The most recent data shows that the economy added 172,000 new private sector jobs in January, blowing past “expert” predictions of 70,000. Overall, about 615,000 private-sector jobs have been added since Trump took office, while the unemployment rate has dropped to 4.3 percent.
At the same time – fulfilling a key campaign promise to cut government bloat – the federal workforce has been hemorrhaging employees, with 42,000 cuts last month alone. Federal employment is now at its lowest level since 1966, with more than 270,000 federal positions cut since January 2025.

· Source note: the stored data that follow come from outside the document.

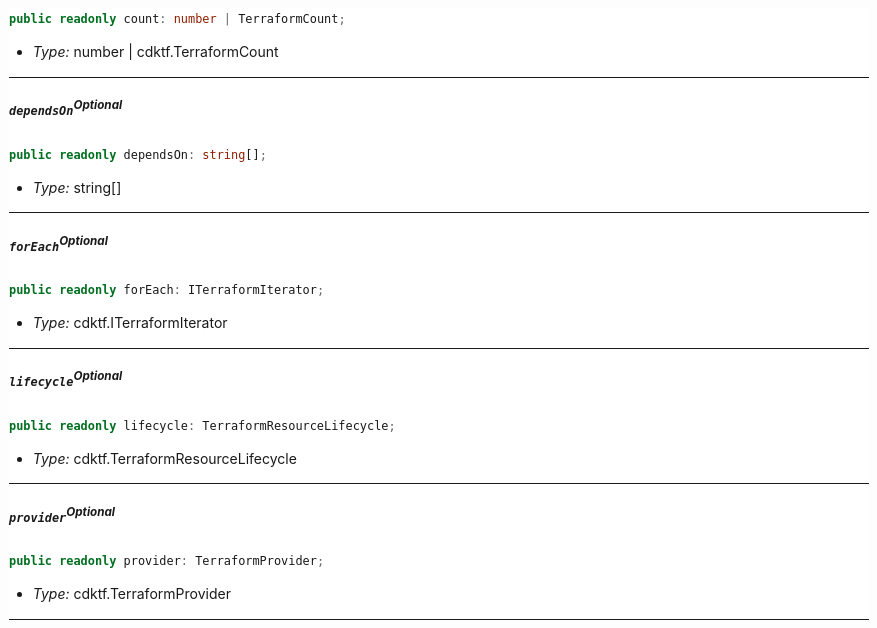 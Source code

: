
 ```typescript
public readonly count: number | TerraformCount;
```

- *Type:* number | cdktf.TerraformCount

---

##### `dependsOn`<sup>Optional</sup> <a name="dependsOn" id="@cdktf/provider-azurerm.systemCenterVirtualMachineManagerVirtualNetwork.SystemCenterVirtualMachineManagerVirtualNetwork.property.dependsOn"></a>

```typescript
public readonly dependsOn: string[];
```

- *Type:* string[]

---

##### `forEach`<sup>Optional</sup> <a name="forEach" id="@cdktf/provider-azurerm.systemCenterVirtualMachineManagerVirtualNetwork.SystemCenterVirtualMachineManagerVirtualNetwork.property.forEach"></a>

```typescript
public readonly forEach: ITerraformIterator;
```

- *Type:* cdktf.ITerraformIterator

---

##### `lifecycle`<sup>Optional</sup> <a name="lifecycle" id="@cdktf/provider-azurerm.systemCenterVirtualMachineManagerVirtualNetwork.SystemCenterVirtualMachineManagerVirtualNetwork.property.lifecycle"></a>

```typescript
public readonly lifecycle: TerraformResourceLifecycle;
```

- *Type:* cdktf.TerraformResourceLifecycle

---

##### `provider`<sup>Optional</sup> <a name="provider" id="@cdktf/provider-azurerm.systemCenterVirtualMachineManagerVirtualNetwork.SystemCenterVirtualMachineManagerVirtualNetwork.property.provider"></a>

```typescript
public readonly provider: TerraformProvider;
```

- *Type:* cdktf.TerraformProvider

---
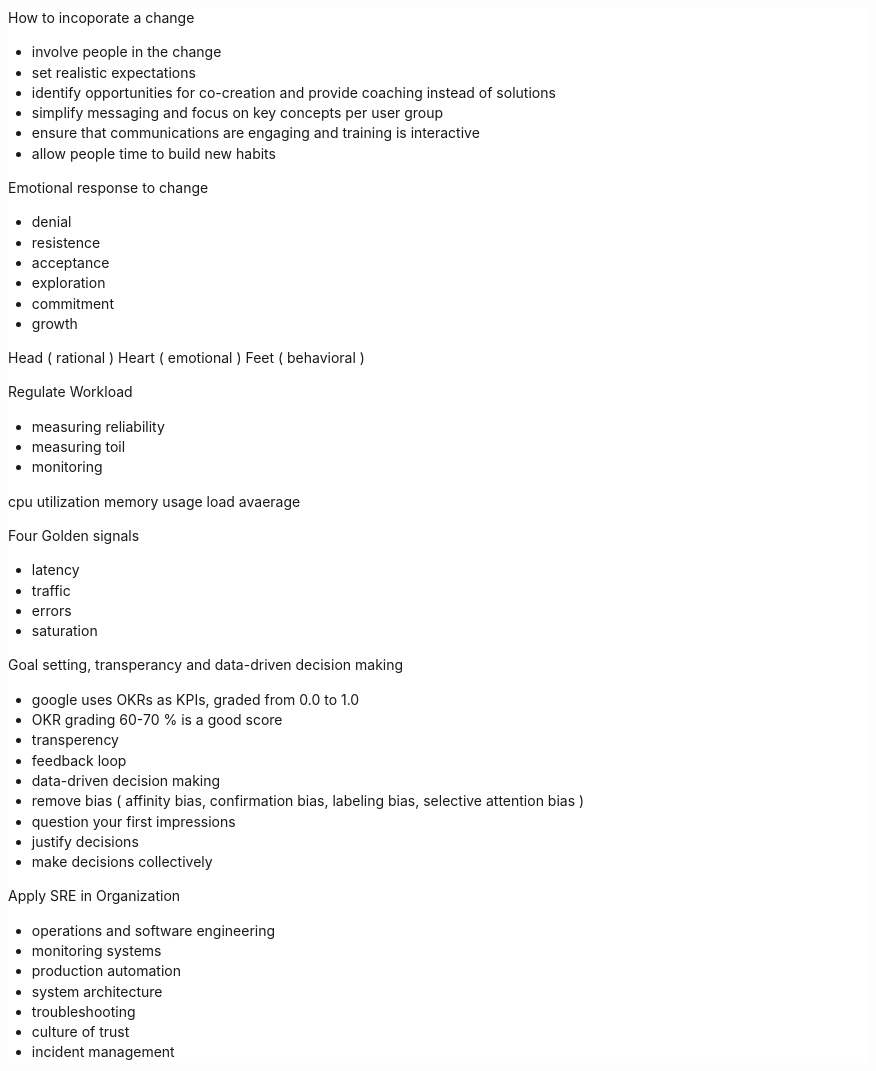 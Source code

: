 How to incoporate a change
- involve people in the change
- set realistic expectations
- identify opportunities for co-creation and provide coaching instead of solutions
- simplify messaging and focus on key concepts per user group
- ensure that communications are engaging and training is interactive
- allow people time to build new habits


Emotional response to change
- denial
- resistence
- acceptance
- exploration
- commitment
- growth


Head ( rational )
Heart ( emotional )
Feet ( behavioral )



Regulate Workload

- measuring reliability
- measuring toil
- monitoring



cpu utilization
memory usage
load avaerage


Four Golden signals
- latency
- traffic
- errors
- saturation


Goal setting, transperancy and data-driven decision making
- google uses OKRs as KPIs, graded from 0.0 to 1.0
- OKR grading 60-70 % is a good score
- transperency
- feedback loop
- data-driven decision making
- remove bias ( affinity bias, confirmation bias, labeling bias, selective attention bias )
- question your first impressions
- justify decisions
- make decisions collectively


Apply SRE in Organization
- operations and software engineering
- monitoring systems
- production automation
- system architecture
- troubleshooting
- culture of trust
- incident management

As Trump relayed in his State of the Union Address last week, 100 percent of the net job creation during his second term has occurred in the private sector. That dramatic growth contrasts sharply with the Biden years, when a significant portion of the jobs numbers that Democrats touted were public-sector jobs funded by taxpayers.
During the Biden years, government employment reached 23.1 million workers — a “record high,” according to economist Stephen Moore — with roughly half of all new hires concentrated in government or healthcare, a sector that is heavily subsidized by the government.
Economist E.J. Antoni likewise observed that “two-thirds of all jobs added in Biden’s last year were directly or indirectly funded by taxpayer dollars, while manufacturing [jobs] fell almost 100,000 – completely unsustainable.”
Subsequent revisions have made the picture even less flattering for the Biden administration. According to the White House release, job growth during Biden’s final two years was overstated by 1.9 million positions.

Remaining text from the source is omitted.